Desde que me convertí, a los 16 años, comencé a escuchar en mi iglesia local la palabra “excelencia”. Mis pastores decían que había que hacer todo con excelencia porque lo hacíamos para el Rey de reyes y Señor de señores. Ellos lo creían y lo vivían en cada una de sus obras.
El problema se desató en mi vida cuando Dios me llamó junto con mi esposo a comenzar una nueva iglesia. Ahí tuve que reformular este concepto y replantearme hasta qué punto la excelencia de obras en mí estaba motivada en el temor reverente a Dios y dónde comenzaba la lucha del ego, de querer mostrar resultados para satisfacer la autoestima personal como ministro.
El mandato de perfección y grandeza que traía de mi formación eclesiástica, se convirtió en una pesada carga.
Cuando nos tocó a mi esposo y a mí ocupar ese lugar prominente de liderazgo. Ser el último eslabón en la cadena de mando y la persona responsable de todo lo bueno y todo lo malo que sucedía en la iglesia. La carga autoimpuesta de perfeccionismo que yo arrastraba, sumada a la ansiedad del presente y del futuro, me estaban ahogando hasta la muerte.
Esa necesidad de perfección se materializaba en que yo tenía que hacer todo en la iglesia, estar metida en todo, tenía que supervisar que las cosas se hicieran en tiempo y forma. Estaba pendiente de qué decía la líder de alabanza en la reunión, de cómo estaban vestidos los que participaban, del horario y la puntualidad en que empezábamos las reuniones.
Controlaba que las letras en las diapositivas de PowerPoint no tuvieran errores de ortografía, la limpieza de la iglesia y… ¡un montón de aspectos intrascendentes para Dios y su obra! ¡Cosas absolutamente prescindibles y secundarias!
Todo esto me sumía en un difícil estado de ansiedad, tuve que luchar intencionalmente y confrontar cada pensamiento.
Analizar las preocupaciones a la luz de la siguiente pregunta me trajo una dosis de realismo que me ayudó a ahuyentar un poco los fantasmas: “¿Qué es lo peor que puede llegar a pasar, en última instancia?”.

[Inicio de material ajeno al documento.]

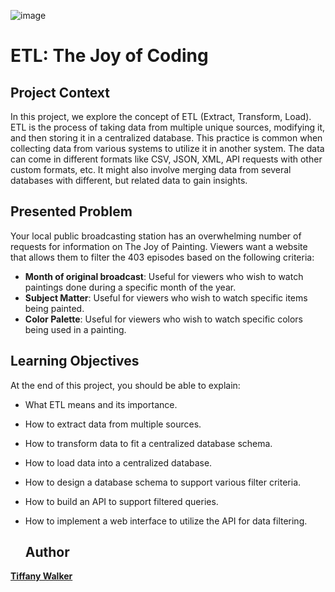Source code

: ![image](https://github.com/tiffanywalker22/atlas-web-development/assets/121834519/58568b60-8af3-44d7-ba0f-5dcf480becfe)

# ETL: The Joy of Coding

## Project Context

In this project, we explore the concept of ETL (Extract, Transform, Load). ETL is the process of taking data from multiple unique sources, modifying it, and then storing it in a centralized database. This practice is common when collecting data from various systems to utilize it in another system. The data can come in different formats like CSV, JSON, XML, API requests with other custom formats, etc. It might also involve merging data from several databases with different, but related data to gain insights.

## Presented Problem

Your local public broadcasting station has an overwhelming number of requests for information on The Joy of Painting. Viewers want a website that allows them to filter the 403 episodes based on the following criteria:

- **Month of original broadcast**: Useful for viewers who wish to watch paintings done during a specific month of the year.
- **Subject Matter**: Useful for viewers who wish to watch specific items being painted.
- **Color Palette**: Useful for viewers who wish to watch specific colors being used in a painting.

## Learning Objectives

At the end of this project, you should be able to explain:

- What ETL means and its importance.
- How to extract data from multiple sources.
- How to transform data to fit a centralized database schema.
- How to load data into a centralized database.
- How to design a database schema to support various filter criteria.
- How to build an API to support filtered queries.
- How to implement a web interface to utilize the API for data filtering.

  ## Author
**<a href="https://github.com/tiffanywalker22">Tiffany Walker</a>**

Las posibles respuestas demostraban que en realidad nada era tan grave como para tomármelo tan a pecho. El perfeccionismo, el querer caerles bien a todos, el tener que cumplir con las expectativas de los demás y las propias son un daño que nos autoinfligimos innecesariamente.
El ídolo del perfeccionismo
En un seminario de plantadores de iglesias del ministerio Redeemer, del pastor Tim Keller, en Buenos Aires, el pastor John Thomas enseñó sobre los ídolos del corazón. ¡Saltó a la vista que todo el tiempo yo había tenido delante de mí un “ídolo del desempeño”, ante el cual me inclinaba cada día!
Ese era el nombre que dentro de mi corazón resonaba: un ídolo del desempeño (en inglés, performance). Empecé a desactivar el poder que yo le había conferido en mi vida. Comencé a desmenuzar y a analizar los pensamientos y mensajes que cruzaban mi mente a diario y no me dejaban dormir por la ansiedad de hacer todo bien; y a entronar en su lugar la gracia y el amor incondicional de Cristo.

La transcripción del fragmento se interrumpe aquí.